Week 506. Year 10. Tommy is 43. Holiday season. The cottage or the memory of the cottage. The family gathering or planning to gather. Luc (19) at LSU studying engineering. Colette (17) in high school, painting. The food is the constant — the roux and the rice and the cayenne that doesn't change even when everything else does.

Made turtle soup this week — the kind of food that fills the house with the smell of Louisiana and the knowledge that whoever walks through the door is walking into a home where the stove is on and the food is ready and the welcome is unconditional. The meal was the day. The day was the meal. Both were good. Always enough.
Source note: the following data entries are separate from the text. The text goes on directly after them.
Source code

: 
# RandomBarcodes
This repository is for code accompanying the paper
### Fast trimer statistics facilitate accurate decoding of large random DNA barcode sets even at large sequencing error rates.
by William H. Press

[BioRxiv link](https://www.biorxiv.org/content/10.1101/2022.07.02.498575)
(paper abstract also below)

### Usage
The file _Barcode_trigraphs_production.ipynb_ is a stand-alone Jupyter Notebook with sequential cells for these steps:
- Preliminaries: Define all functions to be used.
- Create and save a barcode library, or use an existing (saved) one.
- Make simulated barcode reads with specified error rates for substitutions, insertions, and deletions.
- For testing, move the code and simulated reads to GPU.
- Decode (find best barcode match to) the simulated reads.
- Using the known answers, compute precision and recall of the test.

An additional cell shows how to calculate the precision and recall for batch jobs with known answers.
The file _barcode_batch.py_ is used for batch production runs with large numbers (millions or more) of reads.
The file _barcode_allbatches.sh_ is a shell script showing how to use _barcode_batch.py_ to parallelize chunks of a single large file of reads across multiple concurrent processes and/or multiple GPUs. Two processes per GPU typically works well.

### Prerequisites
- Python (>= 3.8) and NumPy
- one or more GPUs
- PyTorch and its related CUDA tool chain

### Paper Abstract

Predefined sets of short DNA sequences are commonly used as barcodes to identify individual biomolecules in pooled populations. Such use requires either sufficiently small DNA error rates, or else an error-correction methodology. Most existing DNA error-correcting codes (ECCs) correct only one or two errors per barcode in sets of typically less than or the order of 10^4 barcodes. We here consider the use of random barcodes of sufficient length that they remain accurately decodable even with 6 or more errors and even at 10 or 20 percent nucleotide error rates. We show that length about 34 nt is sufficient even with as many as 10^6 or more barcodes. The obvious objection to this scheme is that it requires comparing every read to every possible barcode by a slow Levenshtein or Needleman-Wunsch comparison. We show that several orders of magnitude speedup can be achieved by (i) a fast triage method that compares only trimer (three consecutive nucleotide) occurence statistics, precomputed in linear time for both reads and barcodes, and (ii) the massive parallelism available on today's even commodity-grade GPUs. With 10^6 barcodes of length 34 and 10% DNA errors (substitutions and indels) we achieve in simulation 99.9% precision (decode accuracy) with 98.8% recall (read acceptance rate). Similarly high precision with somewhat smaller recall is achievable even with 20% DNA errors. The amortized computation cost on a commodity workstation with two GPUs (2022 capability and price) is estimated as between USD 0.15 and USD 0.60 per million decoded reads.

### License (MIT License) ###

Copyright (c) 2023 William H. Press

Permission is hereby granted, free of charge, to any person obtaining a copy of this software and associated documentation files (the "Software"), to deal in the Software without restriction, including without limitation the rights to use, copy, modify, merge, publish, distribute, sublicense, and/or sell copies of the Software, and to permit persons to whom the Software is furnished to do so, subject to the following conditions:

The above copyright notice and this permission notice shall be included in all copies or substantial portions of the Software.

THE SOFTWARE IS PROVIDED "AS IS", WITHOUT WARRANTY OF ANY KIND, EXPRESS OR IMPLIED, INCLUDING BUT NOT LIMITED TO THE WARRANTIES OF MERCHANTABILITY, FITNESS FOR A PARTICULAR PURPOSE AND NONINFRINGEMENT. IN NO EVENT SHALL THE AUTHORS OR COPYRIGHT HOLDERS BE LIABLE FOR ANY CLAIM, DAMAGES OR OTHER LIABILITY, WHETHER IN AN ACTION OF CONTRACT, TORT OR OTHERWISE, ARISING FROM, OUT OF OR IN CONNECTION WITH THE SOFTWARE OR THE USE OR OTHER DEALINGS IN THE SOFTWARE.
Year 10 means the food is layered — there’s always something on the stove and usually something warm waiting for whoever comes in cold from outside. After the turtle soup was done and the house was full of that smell, I wanted something to put in everyone’s hands the moment they sat down — something sweet and quiet that said the same thing the soup said: you’re home, it’s warm, stay a while. This white hot chocolate has become that thing. Luc takes it back to Baton Rouge in his memory. Colette wraps both hands around the mug. It’s a small gesture that carries the whole day in it.
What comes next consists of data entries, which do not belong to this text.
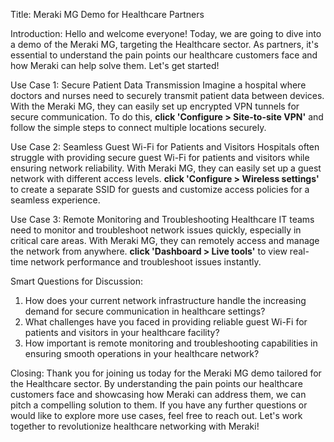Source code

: Title: Meraki MG Demo for Healthcare Partners

Introduction:
Hello and welcome everyone! Today, we are going to dive into a demo of the Meraki MG, targeting the Healthcare sector. As partners, it's essential to understand the pain points our healthcare customers face and how Meraki can help solve them. Let's get started!

Use Case 1: Secure Patient Data Transmission
Imagine a hospital where doctors and nurses need to securely transmit patient data between devices. With the Meraki MG, they can easily set up encrypted VPN tunnels for secure communication. To do this, **click 'Configure > Site-to-site VPN'** and follow the simple steps to connect multiple locations securely.

Use Case 2: Seamless Guest Wi-Fi for Patients and Visitors
Hospitals often struggle with providing secure guest Wi-Fi for patients and visitors while ensuring network reliability. With Meraki MG, they can easily set up a guest network with different access levels. **click 'Configure > Wireless settings'** to create a separate SSID for guests and customize access policies for a seamless experience.

Use Case 3: Remote Monitoring and Troubleshooting
Healthcare IT teams need to monitor and troubleshoot network issues quickly, especially in critical care areas. With Meraki MG, they can remotely access and manage the network from anywhere. **click 'Dashboard > Live tools'** to view real-time network performance and troubleshoot issues instantly.

Smart Questions for Discussion:
1. How does your current network infrastructure handle the increasing demand for secure communication in healthcare settings?
2. What challenges have you faced in providing reliable guest Wi-Fi for patients and visitors in your healthcare facility?
3. How important is remote monitoring and troubleshooting capabilities in ensuring smooth operations in your healthcare network?

Closing:
Thank you for joining us today for the Meraki MG demo tailored for the Healthcare sector. By understanding the pain points our healthcare customers face and showcasing how Meraki can address them, we can pitch a compelling solution to them. If you have any further questions or would like to explore more use cases, feel free to reach out. Let's work together to revolutionize healthcare networking with Meraki!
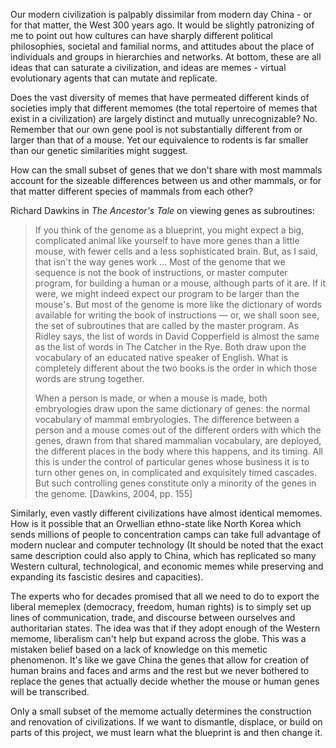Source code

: Our modern civilization is palpably dissimilar from modern day China - or for that matter, the West 300 years ago. It would be slightly patronizing of me to point out how cultures can have sharply different political philosophies, societal and familial norms, and attitudes about the place of individuals and groups in hierarchies and networks. At bottom, these are all ideas that can saturate a civilization, and ideas are memes - virtual evolutionary agents that can mutate and replicate.

Does the vast diversity of memes that have permeated different kinds of societies imply that different memomes (the total repertoire of memes that exist in a civilization) are largely distinct and mutually unrecognizable? No. Remember that our own gene pool is not substantially different from or larger than that of a mouse. Yet our equivalence to rodents is far smaller than our genetic similarities might suggest.

How can the small subset of genes that we don't share with most mammals account for the sizeable differences between us and other mammals, or for that matter different species of mammals from each other?

Richard Dawkins in _The Ancestor's Tale_ on viewing genes as subroutines:

> If you think of the genome as a blueprint, you might expect a big, complicated animal like yourself to have more genes than a little mouse, with fewer cells and a less sophisticated brain. But, as I said, that isn't the way genes work ... Most of the genome that we sequence is not the book of instructions, or master computer program, for building a human or a mouse, although parts of it are. If it were, we might indeed expect our program to be larger than the mouse's. But most of the genome is more like the dictionary of words available for writing the book of instructions — or, we shall soon see, the set of subroutines that are called by the master program. As Ridley says, the list of words in David Copperfield is almost the same as the list of words in The Catcher in the Rye. Both draw upon the vocabulary of an educated native speaker of English. What is completely different about the two books is the order in which those words are strung together.
>
> When a person is made, or when a mouse is made, both embryologies draw upon the same dictionary of genes: the normal vocabulary of mammal embryologies. The difference between a person and a mouse comes out of the different orders with which the genes, drawn from that shared mammalian vocabulary, are deployed, the different places in the body where this happens, and its timing. All this is under the control of particular genes whose business it is to turn other genes on, in complicated and exquisitely timed cascades. But such controlling genes constitute only a minority of the genes in the genome. [Dawkins, 2004, pp. 155]

Similarly, even vastly different civilizations have almost identical memomes. How is it possible that an Orwellian ethno-state like North Korea which sends millions of people to concentration camps can take full advantage of modern nuclear and computer technology (It should be noted that the exact same description could also apply to China, which has replicated so many Western cultural, technological, and economic memes while preserving and expanding its fascistic desires and capacities).

The experts who for decades promised that all we need to do to export the liberal memeplex (democracy, freedom, human rights) is to simply set up lines of communication, trade, and discourse between ourselves and authoritarian states. The idea was that if they adopt enough of the Western memome, liberalism can't help but expand across the globe. This was a mistaken belief based on a lack of knowledge on this memetic phenomenon. It's like we gave China the genes that allow for creation of human brains and faces and arms and the rest but we never bothered to replace the genes that actually decide whether the mouse or human genes will be transcribed.

Only a small subset of the memome actually determines the construction and renovation of civilizations. If we want to dismantle, displace, or build on parts of this project, we must learn what the blueprint is and then change it.
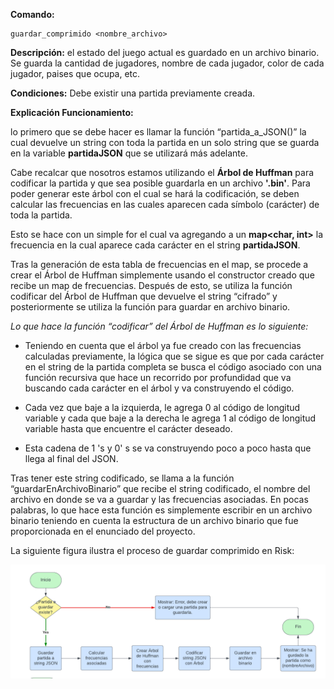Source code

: **Comando:** 

    guardar_comprimido <nombre_archivo> 

**Descripción:** el estado del juego actual es guardado en un archivo binario. Se guarda la cantidad de jugadores, nombre de cada jugador, color de cada jugador, paises que ocupa, etc.

**Condiciones:** Debe existir una partida previamente creada.

**Explicación Funcionamiento:** 

lo primero que se debe hacer es llamar la función “partida_a_JSON()” la cual devuelve un string con toda la partida en un solo string que se guarda en la variable **partidaJSON** que se utilizará más adelante.

Cabe recalcar que nosotros estamos utilizando el **Árbol de Huffman** para codificar la partida y que sea posible guardarla en un archivo **'.bin'**. Para poder generar este árbol con el cual se hará la codificación, se deben calcular las frecuencias en las cuales aparecen cada símbolo (carácter) de toda la partida.

Esto se hace con un simple for el cual va agregando a un **map<char, int>** la frecuencia en la cual aparece cada carácter en el string **partidaJSON**.

Tras la generación de esta tabla de frecuencias en el map, se procede a crear el Árbol de Huffman simplemente usando el constructor creado que recibe un map de frecuencias. Después de esto, se utiliza la función codificar del Árbol de Huffman que devuelve el string “cifrado” y posteriormente se utiliza la función para guardar en archivo binario.

*Lo que hace la función “codificar” del Árbol de Huffman es lo siguiente:*

- Teniendo en cuenta que el árbol ya fue creado con las frecuencias calculadas previamente, la lógica que se sigue es que por cada carácter en el string de la partida completa se busca el código asociado con una función recursiva que hace un recorrido por profundidad que va buscando cada carácter en el árbol y va construyendo el código.

- Cada vez que baje a la izquierda, le agrega 0 al código de longitud variable y cada que baje a la derecha le agrega 1 al código de longitud variable hasta que encuentre el carácter deseado. 

- Esta cadena de 1 's y 0' s se va construyendo poco a poco hasta que llega al final del JSON.

Tras tener este string codificado, se llama a la función “guardarEnArchivoBinario” que recibe el string codificado, el nombre del archivo en donde se va a guardar y las frecuencias asociadas. En pocas palabras, lo que hace esta función es simplemente escribir en un archivo binario teniendo en cuenta la estructura de un archivo binario que fue proporcionada en el enunciado del proyecto.

La siguiente figura ilustra el proceso de guardar comprimido en Risk:

![Flujo_Guardar_Comprimido](/Documentacion/Imagenes/Flujo%20Guardar%20Comprimido.png)

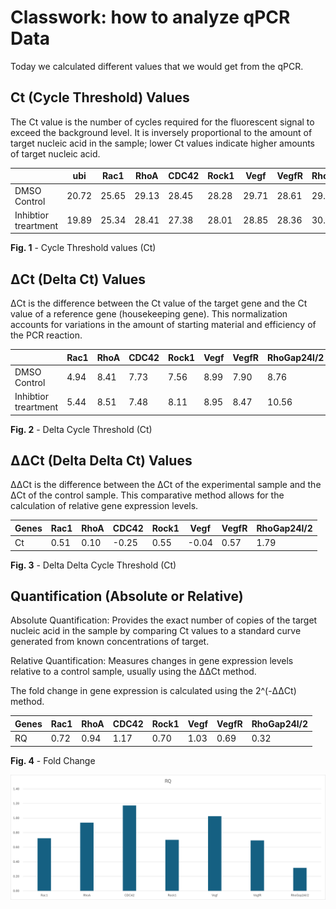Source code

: # Classwork: how to analyze qPCR Data  
Today we calculated different values that we would get from the qPCR.
## Ct (Cycle Threshold) Values
The Ct value is the number of cycles required for the fluorescent signal to exceed the background level. It is inversely proportional to the amount of target nucleic acid in the sample; lower Ct values indicate higher amounts of target nucleic acid.

|                      | ubi   | Rac1  | RhoA  | CDC42 | Rock1 | Vegf  | VegfR | RhoGap24l/2 |
| -------------------- | ----- | ----- | ----- | ----- | ----- | ----- | ----- | ----------- |
| DMSO Control         | 20.72 | 25.65 | 29.13 | 28.45 | 28.28 | 29.71 | 28.61 | 29.48       |
| Inhibtior treartment | 19.89 | 25.34 | 28.41 | 27.38 | 28.01 | 28.85 | 28.36 | 30.45       |

**Fig. 1** - Cycle Threshold values (Ct)

## ΔCt (Delta Ct) Values
ΔCt is the difference between the Ct value of the target gene and the Ct value of a reference gene (housekeeping gene). This normalization accounts for variations in the amount of starting material and efficiency of the PCR reaction.

|                      | Rac1 | RhoA | CDC42 | Rock1 | Vegf | VegfR | RhoGap24l/2 |
| -------------------- | ---- | ---- | ----- | ----- | ---- | ----- | ----------- |
| DMSO Control         | 4.94 | 8.41 | 7.73  | 7.56  | 8.99 | 7.90  | 8.76        |
| Inhibtior treartment | 5.44 | 8.51 | 7.48  | 8.11  | 8.95 | 8.47  | 10.56       |

**Fig. 2** - Delta Cycle Threshold (Ct)

## ΔΔCt (Delta Delta Ct) Values
ΔΔCt is the difference between the ΔCt of the experimental sample and the ΔCt of the control sample. This comparative method allows for the calculation of relative gene expression levels.

| Genes | Rac1 | RhoA | CDC42  | Rock1 | Vegf   | VegfR | RhoGap24l/2 |
| ----- | ---- | ---- | ------ | ----- | ------ | ----- | ----------- |
| Ct    | 0.51 | 0.10 | \-0.25 | 0.55  | \-0.04 | 0.57  | 1.79        |

**Fig. 3** - Delta Delta Cycle Threshold (Ct)

## Quantification (Absolute or Relative)
Absolute Quantification: Provides the exact number of copies of the target nucleic acid in the sample by comparing Ct values to a standard curve generated from known concentrations of target.

Relative Quantification: Measures changes in gene expression levels relative to a control sample, usually using the ΔΔCt method.

The fold change in gene expression is calculated using the 2^(-ΔΔCt) method.

| Genes | Rac1 | RhoA | CDC42 | Rock1 | Vegf | VegfR | RhoGap24l/2 |
| ----- | ---- | ---- | ----- | ----- | ---- | ----- | ----------- |
| RQ    | 0.72 | 0.94 | 1.17  | 0.70  | 1.03 | 0.69  | 0.32        |

**Fig. 4** - Fold Change 

![RQ](../images/RQ_graph.png)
Homemade White Hot Chocolate

Prep Time: 5 minutes | Cook Time: 10 minutes | Total Time: 15 minutes | Servings: 4

Ingredients

  • 4 cups whole milk
  • 6 oz good-quality white chocolate, finely chopped (or white chocolate chips)
  • 1/2 teaspoon pure vanilla extract
  • 1/4 teaspoon almond extract (optional, but recommended)
  • Pinch of fine sea salt
  • Whipped cream, for topping
  • White chocolate shavings or a dusting of cinnamon, for garnish

Instructions

  1. Warm the milk. Pour the whole milk into a medium saucepan over medium-low heat. Heat gently, stirring occasionally, until it just begins to steam — do not let it boil. This takes about 5 minutes.
  2. Melt in the chocolate. Reduce heat to low and add the finely chopped white chocolate. Whisk constantly until every piece is fully melted and the mixture is smooth and glossy, about 3–4 minutes.
  3. Season and flavor. Remove from heat and whisk in the vanilla extract, almond extract if using, and the pinch of sea salt. Taste and adjust — a little more vanilla if you want it rounder, a touch more salt if it needs lifting.
  4. Serve immediately. Ladle into mugs. Top generously with whipped cream and finish with white chocolate shavings or a light dusting of cinnamon. Serve while it’s still steaming.

Nutrition (per serving)

Calories: 320 | Protein: 8g | Fat: 16g | Carbs: 36g | Fiber: 0g | Sodium: 140mg

Tommy Beaumont
About the cook who shared this
Tommy Beaumont
Week 506 of Tommy’s 30-year story · Baton Rouge, Louisiana
Tommy is a Cajun electrician from Thibodaux, Louisiana, who lost his home to Hurricane Katrina four months after his wedding and rebuilt his life one roux at a time. He grew up on Bayou Lafourche, fishing with his father Joey at dawn and eating his mother's gumbo by dusk. His crawfish boils draw the whole neighborhood, his boudin is made from scratch, and he stirs his roux the way Joey taught him — dark as chocolate, forty-five minutes, no shortcuts. Laissez les bons temps rouler.